Il y évolue muni de son violon, et comme chacun sait les violons ont une âme, funambule équilibré par un gros ballon, les musiciens au-dessous de lui scandant l’air de marche qui annonce son étape parmi nous cependant que le narrateur tel un conteur de foire nous raconte son histoire. Arrive le Diable et ses tentations, un livre magique contre le violon.
Nous sommes au cœur d’une action astucieusement mise en scène par Jean-Christophe Saïs. Tous les interprètes, acteurs et musiciens, participent à son étrangeté.
Non seulement exposés mais impliqués, les sept instrumentistes de l’Ensemble TM+ ne vont cesser d’évoluer sur la scène foraine du petit théâtre ambulant pour lequel ils ont été conçus. Leurs déplacements parfois rapides et toujours évocateurs joints à l’interprétation de la partition imprévisible et follement excitante animent les couleurs grimaçantes des tableaux fantaisistes.
Ce mouvement presque parfaitement coordonné des musiciens sur les accents constamment déplacés de la musique réalise au-delà des instructions de Stravinski son désir de rendre visibles (sur un côté de la scène dans ses instructions) des individualités aussi importantes pour lui que celles du Soldat, du Diable et du Narrateur.
La violoniste Noëmi Schindler, la contrebassiste Laurène Durantel, le clarinettiste Nicolas Fargeix, le bassoniste Yannick Mariller, le trompettiste André Feydi, le tromboniste Olivier Devaure, la percussionniste Claire Talibart personnifient ainsi ce que voulaient les auteurs de l’opéra miniature d’un style inédit qu’est l’Histoire du soldat.
Interprètes devenus acteurs actifs sous la direction de Laurent Cuniot qui n’est autre que… le Diable ! Un double rôle qu’il assume brillamment, tour à tour personnage démoniaque à l’élocution claire mais sans grande projection et très bon chef d’orchestre menant diaboliquement son monde à la baguette, jusque dans la folie d’un ballet aussi original qu’audacieux.
Debout face au public, sur un ton qui manque parfois de relief, Serge Tranvouez commente et reprend régulièrement la narration de l’errance abracadabrante du soldat enjôlé par Satan.

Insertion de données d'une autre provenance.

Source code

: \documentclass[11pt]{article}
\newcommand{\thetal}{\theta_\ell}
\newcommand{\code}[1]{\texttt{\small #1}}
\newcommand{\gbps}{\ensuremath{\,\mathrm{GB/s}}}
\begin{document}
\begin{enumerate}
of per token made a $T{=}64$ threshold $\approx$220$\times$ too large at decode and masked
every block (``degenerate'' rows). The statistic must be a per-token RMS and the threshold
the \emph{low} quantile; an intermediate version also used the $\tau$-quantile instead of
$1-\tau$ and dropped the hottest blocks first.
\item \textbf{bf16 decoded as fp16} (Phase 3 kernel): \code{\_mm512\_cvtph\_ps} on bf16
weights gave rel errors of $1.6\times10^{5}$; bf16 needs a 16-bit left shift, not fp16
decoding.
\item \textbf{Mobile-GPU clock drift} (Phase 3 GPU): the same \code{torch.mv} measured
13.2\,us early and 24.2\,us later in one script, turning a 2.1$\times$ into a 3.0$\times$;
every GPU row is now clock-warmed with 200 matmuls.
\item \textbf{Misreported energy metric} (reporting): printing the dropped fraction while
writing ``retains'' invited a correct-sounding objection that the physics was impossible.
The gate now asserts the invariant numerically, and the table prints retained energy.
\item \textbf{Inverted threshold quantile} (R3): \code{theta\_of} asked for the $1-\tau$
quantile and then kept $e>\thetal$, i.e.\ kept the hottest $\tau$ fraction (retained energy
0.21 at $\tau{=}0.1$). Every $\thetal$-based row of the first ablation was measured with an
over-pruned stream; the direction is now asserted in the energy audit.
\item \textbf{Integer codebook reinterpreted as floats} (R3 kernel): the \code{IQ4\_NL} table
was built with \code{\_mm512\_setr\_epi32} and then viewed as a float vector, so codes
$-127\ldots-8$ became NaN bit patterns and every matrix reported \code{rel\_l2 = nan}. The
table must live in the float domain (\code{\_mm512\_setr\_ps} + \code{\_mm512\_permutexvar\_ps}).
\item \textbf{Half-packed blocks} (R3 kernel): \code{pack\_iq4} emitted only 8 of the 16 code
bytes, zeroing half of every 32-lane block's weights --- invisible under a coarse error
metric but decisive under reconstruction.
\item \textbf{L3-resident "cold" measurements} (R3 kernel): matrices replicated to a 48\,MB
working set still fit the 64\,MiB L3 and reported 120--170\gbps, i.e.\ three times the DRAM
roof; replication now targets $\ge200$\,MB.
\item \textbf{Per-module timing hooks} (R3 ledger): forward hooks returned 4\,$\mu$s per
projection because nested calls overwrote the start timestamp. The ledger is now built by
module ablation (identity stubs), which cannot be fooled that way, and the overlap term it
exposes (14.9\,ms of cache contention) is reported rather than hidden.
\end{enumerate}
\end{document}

Sardonique se poursuit leur duel, chansons parlées, mimes et voix justement précis sur un chemin d’embûches et d’à -coups à l’âpreté harmonique inquiétante.
Le soldat funambule Mathieu Genet allie adresse corporelle et parfaite diction, tant en l’air que redescendu sur terre affronter la réalité. Tango, valse, ragtime, pasodoble mêlées aux danses populaires héritées des campagnes russes soulignent de rythmes caustiques et suggestifs les avatars de sa fortune et de sa misère, de l’amour et de sa chute.

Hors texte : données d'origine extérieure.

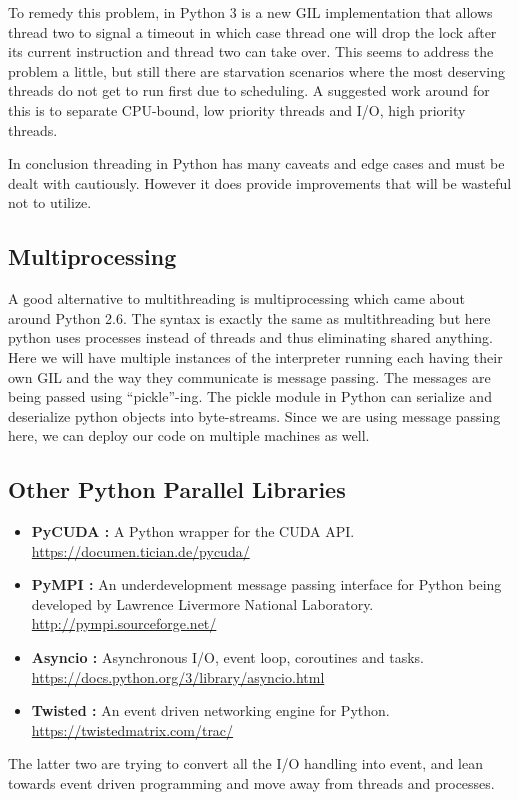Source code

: \documentclass[10pt,twocolumn,letterpaper]{article}
\begin{document}
To remedy this problem, in Python 3 is a new GIL implementation that
allows thread two to signal a timeout in which case thread one will
drop the lock after its current instruction and thread two can take
over. This seems to address the problem a little, but still there
are starvation scenarios where the most deserving threads do not get
to run first due to scheduling. A suggested work around for this is
to separate CPU-bound, low priority threads and I/O, high priority
threads. 

In conclusion threading in Python has many caveats and edge cases
and must be dealt with cautiously. However it does provide improvements
that will be wasteful not to utilize.


\subsection{Multiprocessing}

A good alternative to multithreading is multiprocessing which came
about around Python 2.6. The syntax is exactly the same as multithreading
but here python uses processes instead of threads and thus eliminating
shared anything. Here we will have multiple instances of the interpreter
running each having their own GIL and the way they communicate is
message passing. The messages are being passed using ``pickle''-ing.
The pickle module in Python can serialize and deserialize python objects
into byte-streams. Since we are using message passing here, we can
deploy our code on multiple machines as well. 

\subsection{Other Python Parallel Libraries}
\begin{itemize}
\item \textbf{PyCUDA : }A Python wrapper for the CUDA API. \url{https://documen.tician.de/pycuda/}
\item \textbf{PyMPI : }An underdevelopment message passing interface for
Python being developed by Lawrence Livermore National Laboratory.
\url{http://pympi.sourceforge.net/}
\item \textbf{Asyncio : }Asynchronous I/O, event loop, coroutines and tasks.
\url{https://docs.python.org/3/library/asyncio.html}
\item \textbf{Twisted : }An event driven networking engine for Python. \url{https://twistedmatrix.com/trac/}
\end{itemize}
The latter two are trying to convert all the I/O handling into event,
and lean towards event driven programming and move away from threads
and processes.
\end{document}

La vie suit son cours heurté jusqu’à la présentation du Soldat en peine à la Princesse malade qu’il réussit à guérir et à épouser. Danses lascives de leur rencontre. Enfin, voulues lascives.

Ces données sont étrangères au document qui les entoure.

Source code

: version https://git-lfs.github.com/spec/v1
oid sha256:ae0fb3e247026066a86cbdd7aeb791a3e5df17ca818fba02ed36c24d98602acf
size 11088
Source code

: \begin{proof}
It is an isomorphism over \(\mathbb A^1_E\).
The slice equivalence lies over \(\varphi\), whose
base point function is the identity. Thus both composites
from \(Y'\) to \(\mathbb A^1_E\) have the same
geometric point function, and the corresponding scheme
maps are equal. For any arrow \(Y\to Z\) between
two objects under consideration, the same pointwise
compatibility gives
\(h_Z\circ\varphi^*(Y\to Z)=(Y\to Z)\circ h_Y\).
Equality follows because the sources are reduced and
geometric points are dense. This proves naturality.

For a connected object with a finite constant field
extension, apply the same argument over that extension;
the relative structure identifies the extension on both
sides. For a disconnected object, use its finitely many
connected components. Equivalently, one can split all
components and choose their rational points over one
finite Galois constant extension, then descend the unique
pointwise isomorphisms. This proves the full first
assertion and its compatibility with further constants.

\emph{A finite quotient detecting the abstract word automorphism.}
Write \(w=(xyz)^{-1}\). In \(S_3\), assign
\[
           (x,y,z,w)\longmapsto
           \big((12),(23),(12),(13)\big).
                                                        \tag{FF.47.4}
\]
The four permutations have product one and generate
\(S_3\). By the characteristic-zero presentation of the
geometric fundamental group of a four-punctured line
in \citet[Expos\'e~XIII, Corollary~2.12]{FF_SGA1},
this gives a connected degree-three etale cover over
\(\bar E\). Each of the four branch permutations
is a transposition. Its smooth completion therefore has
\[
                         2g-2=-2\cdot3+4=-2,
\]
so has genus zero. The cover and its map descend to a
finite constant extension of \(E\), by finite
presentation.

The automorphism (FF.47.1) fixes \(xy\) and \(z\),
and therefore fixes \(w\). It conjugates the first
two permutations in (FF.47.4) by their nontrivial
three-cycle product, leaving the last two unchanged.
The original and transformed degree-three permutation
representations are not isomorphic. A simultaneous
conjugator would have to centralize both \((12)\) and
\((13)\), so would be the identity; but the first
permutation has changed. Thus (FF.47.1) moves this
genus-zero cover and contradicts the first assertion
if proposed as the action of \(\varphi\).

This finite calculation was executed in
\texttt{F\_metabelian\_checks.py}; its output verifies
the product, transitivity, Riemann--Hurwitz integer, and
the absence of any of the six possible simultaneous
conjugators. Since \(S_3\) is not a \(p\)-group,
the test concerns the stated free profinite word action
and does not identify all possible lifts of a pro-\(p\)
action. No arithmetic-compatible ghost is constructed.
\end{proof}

Quel que soit le talent de la danseuse Raphaëlle Delaunay dans une longue et moulante robe rouge, ses déhanchements orientaux s’accordent mal au caractère de danses beaucoup trop typées pour qu’on en trahisse le caractère, d’autant que la chorégraphie se répète, seule longueur de ce spectacle. Entre elle et le soldat, le pas de deux rompt définitivement le climat si bien instauré auparavant.
À part cette réticence, la simplicité de ce conte populaire mais d’une construction musicale complexe ravit. L’étonnante interaction de ses interprètes en souligne l’innocence et le pessimisme étroitement liés. Où passe incidemment une leçon de vie, car « On n’a pas le droit de tout avoir : c’est défendu. Un bonheur est tout le bonheur ; deux, c’est comme s’ils n’existaient pas ». Et là , tout le bonheur a duré une heure.